(Exercise instructions) The material below holds a span beginning at the line with "per $w(t) = sca(t)$" and ending at the line with "poichè lo stato". Quote that span exactly, both ends included, and only that span.

(Records provided)
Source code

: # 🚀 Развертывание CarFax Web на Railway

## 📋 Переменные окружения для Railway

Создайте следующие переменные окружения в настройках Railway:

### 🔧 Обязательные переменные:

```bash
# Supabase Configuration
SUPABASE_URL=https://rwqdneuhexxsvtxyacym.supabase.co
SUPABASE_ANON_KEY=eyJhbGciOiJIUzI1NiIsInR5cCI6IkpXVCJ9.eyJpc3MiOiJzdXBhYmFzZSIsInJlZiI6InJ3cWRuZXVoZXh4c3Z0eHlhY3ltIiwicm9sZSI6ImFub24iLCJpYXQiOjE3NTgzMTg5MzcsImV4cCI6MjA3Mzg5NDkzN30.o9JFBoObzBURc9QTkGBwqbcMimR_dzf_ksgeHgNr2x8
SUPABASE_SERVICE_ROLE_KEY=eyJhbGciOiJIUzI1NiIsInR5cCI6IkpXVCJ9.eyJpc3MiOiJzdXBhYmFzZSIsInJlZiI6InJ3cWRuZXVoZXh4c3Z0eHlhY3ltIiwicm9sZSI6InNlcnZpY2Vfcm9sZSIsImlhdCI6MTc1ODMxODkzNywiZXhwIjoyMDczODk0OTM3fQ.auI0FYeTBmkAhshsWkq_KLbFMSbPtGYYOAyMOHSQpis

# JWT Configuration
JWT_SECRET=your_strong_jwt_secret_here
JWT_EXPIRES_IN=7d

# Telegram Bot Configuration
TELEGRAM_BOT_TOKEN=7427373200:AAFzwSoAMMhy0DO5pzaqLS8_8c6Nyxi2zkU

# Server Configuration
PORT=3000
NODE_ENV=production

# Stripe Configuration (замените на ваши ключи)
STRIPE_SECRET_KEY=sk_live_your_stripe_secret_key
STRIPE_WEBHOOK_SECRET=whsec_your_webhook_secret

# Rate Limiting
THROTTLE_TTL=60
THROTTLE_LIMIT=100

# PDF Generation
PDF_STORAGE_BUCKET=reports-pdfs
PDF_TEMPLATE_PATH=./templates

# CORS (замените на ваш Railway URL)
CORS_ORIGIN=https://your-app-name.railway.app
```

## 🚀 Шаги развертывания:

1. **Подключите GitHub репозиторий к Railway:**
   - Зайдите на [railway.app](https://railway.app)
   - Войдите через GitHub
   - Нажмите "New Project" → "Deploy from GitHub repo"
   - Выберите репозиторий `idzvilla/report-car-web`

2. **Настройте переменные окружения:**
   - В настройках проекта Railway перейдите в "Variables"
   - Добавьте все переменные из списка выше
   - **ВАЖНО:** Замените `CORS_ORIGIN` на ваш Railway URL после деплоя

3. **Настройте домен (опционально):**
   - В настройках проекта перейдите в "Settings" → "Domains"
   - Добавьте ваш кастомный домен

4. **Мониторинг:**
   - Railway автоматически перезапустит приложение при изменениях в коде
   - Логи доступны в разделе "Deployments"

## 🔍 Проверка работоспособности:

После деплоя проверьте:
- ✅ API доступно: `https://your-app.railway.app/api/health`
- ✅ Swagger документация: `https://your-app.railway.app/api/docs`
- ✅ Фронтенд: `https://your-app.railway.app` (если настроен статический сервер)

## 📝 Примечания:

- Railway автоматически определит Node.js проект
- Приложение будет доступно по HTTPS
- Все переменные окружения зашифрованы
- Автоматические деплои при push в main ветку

---

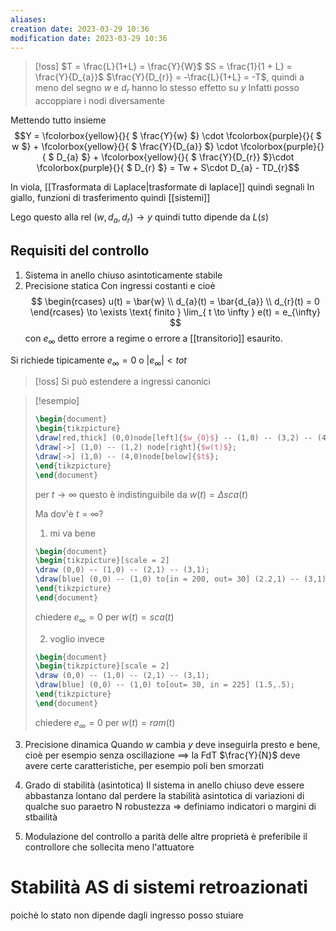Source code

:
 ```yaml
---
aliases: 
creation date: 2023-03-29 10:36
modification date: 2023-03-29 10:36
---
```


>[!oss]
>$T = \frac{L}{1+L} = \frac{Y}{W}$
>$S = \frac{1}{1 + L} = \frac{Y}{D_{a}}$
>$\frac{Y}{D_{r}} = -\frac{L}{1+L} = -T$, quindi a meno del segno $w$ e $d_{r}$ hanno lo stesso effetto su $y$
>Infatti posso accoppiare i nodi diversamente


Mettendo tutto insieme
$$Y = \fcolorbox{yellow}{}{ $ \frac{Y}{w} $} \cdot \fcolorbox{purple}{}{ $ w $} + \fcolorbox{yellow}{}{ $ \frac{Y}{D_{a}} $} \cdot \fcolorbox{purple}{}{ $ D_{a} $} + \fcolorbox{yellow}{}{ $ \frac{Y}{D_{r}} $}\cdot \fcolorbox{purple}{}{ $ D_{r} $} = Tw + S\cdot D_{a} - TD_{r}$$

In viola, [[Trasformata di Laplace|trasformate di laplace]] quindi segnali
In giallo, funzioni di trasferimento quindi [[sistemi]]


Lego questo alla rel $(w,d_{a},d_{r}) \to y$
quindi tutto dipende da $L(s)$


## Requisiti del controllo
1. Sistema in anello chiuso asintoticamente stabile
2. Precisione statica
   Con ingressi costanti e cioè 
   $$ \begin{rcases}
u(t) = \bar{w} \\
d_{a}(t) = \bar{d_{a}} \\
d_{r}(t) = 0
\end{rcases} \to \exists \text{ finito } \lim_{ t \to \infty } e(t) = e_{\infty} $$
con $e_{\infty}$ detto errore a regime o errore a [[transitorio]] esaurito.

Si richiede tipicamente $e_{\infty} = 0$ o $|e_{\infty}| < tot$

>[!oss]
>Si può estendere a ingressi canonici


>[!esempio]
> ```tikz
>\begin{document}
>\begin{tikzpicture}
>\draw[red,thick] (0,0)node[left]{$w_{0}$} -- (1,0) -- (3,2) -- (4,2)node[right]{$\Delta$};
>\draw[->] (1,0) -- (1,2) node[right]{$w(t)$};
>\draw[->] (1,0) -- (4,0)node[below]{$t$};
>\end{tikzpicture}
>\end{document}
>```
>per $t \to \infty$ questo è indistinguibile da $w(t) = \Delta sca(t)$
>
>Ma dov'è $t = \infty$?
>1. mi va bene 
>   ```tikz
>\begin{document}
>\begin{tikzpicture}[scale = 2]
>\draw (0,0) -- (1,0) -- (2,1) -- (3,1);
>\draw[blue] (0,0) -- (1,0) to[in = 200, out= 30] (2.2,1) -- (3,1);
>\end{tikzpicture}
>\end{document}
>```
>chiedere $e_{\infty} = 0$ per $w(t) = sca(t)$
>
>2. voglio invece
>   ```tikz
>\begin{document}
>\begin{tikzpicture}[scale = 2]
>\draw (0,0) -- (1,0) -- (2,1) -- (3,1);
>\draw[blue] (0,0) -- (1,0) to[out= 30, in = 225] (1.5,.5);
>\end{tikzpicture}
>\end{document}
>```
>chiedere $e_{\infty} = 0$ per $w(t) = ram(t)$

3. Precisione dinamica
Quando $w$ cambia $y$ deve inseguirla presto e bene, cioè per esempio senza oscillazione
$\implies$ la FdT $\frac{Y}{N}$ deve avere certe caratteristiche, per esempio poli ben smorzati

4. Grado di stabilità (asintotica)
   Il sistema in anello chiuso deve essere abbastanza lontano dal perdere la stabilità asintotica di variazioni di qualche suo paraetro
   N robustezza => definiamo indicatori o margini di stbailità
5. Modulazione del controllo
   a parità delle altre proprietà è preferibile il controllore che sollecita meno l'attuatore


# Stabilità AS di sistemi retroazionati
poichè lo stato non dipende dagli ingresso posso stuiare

---

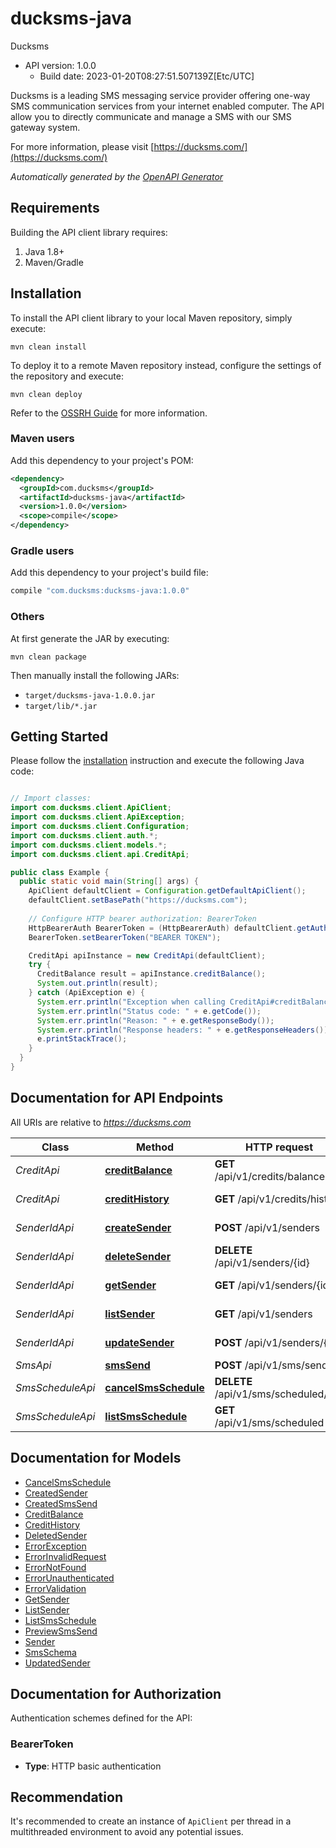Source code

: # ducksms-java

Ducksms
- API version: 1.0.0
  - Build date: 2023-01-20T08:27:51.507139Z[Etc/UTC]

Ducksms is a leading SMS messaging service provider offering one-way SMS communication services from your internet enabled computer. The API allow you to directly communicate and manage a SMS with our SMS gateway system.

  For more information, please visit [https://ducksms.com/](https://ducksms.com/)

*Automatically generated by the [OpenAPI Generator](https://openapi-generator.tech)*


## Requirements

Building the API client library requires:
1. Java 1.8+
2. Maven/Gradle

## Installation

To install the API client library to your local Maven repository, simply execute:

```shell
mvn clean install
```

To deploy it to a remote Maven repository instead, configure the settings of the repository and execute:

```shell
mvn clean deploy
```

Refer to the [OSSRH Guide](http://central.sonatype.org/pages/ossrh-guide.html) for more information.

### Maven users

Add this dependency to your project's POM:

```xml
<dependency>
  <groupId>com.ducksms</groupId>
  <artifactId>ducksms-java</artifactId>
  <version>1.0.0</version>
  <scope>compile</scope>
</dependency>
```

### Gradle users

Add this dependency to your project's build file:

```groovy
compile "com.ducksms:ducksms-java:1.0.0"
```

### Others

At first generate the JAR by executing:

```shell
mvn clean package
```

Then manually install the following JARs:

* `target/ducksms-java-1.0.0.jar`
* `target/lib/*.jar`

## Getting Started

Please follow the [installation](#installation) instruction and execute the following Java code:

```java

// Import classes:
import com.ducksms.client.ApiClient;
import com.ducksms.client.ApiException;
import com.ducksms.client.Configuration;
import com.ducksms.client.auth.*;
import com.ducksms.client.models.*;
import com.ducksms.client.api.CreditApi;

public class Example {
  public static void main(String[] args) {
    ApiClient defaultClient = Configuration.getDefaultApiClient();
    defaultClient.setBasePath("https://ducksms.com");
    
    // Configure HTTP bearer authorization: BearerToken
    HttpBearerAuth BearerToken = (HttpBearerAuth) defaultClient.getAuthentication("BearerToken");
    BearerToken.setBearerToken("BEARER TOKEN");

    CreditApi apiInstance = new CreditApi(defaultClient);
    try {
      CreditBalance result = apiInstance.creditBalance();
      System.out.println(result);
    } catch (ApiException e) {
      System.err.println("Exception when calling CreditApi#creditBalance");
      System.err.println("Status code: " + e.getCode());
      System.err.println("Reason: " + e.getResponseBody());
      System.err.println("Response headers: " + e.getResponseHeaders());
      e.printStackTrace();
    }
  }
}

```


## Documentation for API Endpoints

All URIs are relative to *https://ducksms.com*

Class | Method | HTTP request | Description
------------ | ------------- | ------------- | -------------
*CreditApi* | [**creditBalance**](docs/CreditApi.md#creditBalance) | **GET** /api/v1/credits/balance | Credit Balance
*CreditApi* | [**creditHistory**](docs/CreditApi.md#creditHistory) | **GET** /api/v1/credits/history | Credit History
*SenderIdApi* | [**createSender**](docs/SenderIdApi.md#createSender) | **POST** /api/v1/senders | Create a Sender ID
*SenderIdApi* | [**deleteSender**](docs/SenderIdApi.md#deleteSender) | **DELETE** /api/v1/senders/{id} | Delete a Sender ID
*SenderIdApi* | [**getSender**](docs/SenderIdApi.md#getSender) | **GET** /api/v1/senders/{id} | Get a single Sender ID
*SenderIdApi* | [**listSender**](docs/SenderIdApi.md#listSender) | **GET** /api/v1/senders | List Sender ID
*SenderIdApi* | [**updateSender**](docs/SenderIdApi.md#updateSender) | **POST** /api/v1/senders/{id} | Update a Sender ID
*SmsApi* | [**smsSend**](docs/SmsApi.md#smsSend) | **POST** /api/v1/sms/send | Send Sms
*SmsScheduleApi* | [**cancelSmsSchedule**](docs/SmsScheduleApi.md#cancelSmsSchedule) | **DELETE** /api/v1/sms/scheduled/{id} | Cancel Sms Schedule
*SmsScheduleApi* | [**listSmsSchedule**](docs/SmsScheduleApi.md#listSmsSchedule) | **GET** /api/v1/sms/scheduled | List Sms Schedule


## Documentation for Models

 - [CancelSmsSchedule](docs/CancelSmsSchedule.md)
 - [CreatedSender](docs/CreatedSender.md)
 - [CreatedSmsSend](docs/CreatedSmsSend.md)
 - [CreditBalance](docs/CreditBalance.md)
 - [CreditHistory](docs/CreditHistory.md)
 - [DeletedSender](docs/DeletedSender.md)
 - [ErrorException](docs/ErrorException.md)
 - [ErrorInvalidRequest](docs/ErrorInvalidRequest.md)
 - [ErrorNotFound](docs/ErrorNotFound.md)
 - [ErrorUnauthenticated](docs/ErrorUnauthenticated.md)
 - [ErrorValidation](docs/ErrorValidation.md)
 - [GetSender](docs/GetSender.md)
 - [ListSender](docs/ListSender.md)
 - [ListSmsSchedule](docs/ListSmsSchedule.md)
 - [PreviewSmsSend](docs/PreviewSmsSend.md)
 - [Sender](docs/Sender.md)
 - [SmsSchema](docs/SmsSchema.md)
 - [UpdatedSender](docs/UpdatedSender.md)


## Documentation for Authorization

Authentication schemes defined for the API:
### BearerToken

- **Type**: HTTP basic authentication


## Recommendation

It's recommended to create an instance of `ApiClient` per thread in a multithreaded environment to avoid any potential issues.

(Answer to this exercise)
>chiedere $e_{\infty} = 0$ per $w(t) = sca(t)$
>
>2. voglio invece
>   ```tikz
>\begin{document}
>\begin{tikzpicture}[scale = 2]
>\draw (0,0) -- (1,0) -- (2,1) -- (3,1);
>\draw[blue] (0,0) -- (1,0) to[out= 30, in = 225] (1.5,.5);
>\end{tikzpicture}
>\end{document}
>```
>chiedere $e_{\infty} = 0$ per $w(t) = ram(t)$

3. Precisione dinamica
Quando $w$ cambia $y$ deve inseguirla presto e bene, cioè per esempio senza oscillazione
$\implies$ la FdT $\frac{Y}{N}$ deve avere certe caratteristiche, per esempio poli ben smorzati

4. Grado di stabilità (asintotica)
   Il sistema in anello chiuso deve essere abbastanza lontano dal perdere la stabilità asintotica di variazioni di qualche suo paraetro
   N robustezza => definiamo indicatori o margini di stbailità
5. Modulazione del controllo
   a parità delle altre proprietà è preferibile il controllore che sollecita meno l'attuatore


# Stabilità AS di sistemi retroazionati
poichè lo stato non dipende dagli ingresso posso stuiare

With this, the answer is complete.